# PROVIDED ENTRIES
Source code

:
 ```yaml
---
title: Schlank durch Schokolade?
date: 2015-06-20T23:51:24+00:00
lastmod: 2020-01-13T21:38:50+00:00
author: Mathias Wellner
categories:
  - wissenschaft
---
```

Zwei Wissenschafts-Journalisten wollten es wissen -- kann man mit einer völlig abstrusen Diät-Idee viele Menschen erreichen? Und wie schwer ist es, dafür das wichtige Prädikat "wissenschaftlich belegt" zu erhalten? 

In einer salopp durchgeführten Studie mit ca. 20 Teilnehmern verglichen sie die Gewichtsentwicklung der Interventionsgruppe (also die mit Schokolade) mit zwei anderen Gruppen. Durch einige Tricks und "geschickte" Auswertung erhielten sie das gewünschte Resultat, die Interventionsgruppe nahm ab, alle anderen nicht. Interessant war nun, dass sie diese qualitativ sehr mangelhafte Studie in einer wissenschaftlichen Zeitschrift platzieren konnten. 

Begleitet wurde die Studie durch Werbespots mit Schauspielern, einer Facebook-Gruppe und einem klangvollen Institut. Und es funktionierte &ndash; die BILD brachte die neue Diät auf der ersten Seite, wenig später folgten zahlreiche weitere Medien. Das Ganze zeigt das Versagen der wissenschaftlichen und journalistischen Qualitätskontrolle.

# TASK GOAL
Using the entries above, say how many lines include the word "Schokolade", with no other output.

# WORKED SOLUTION
2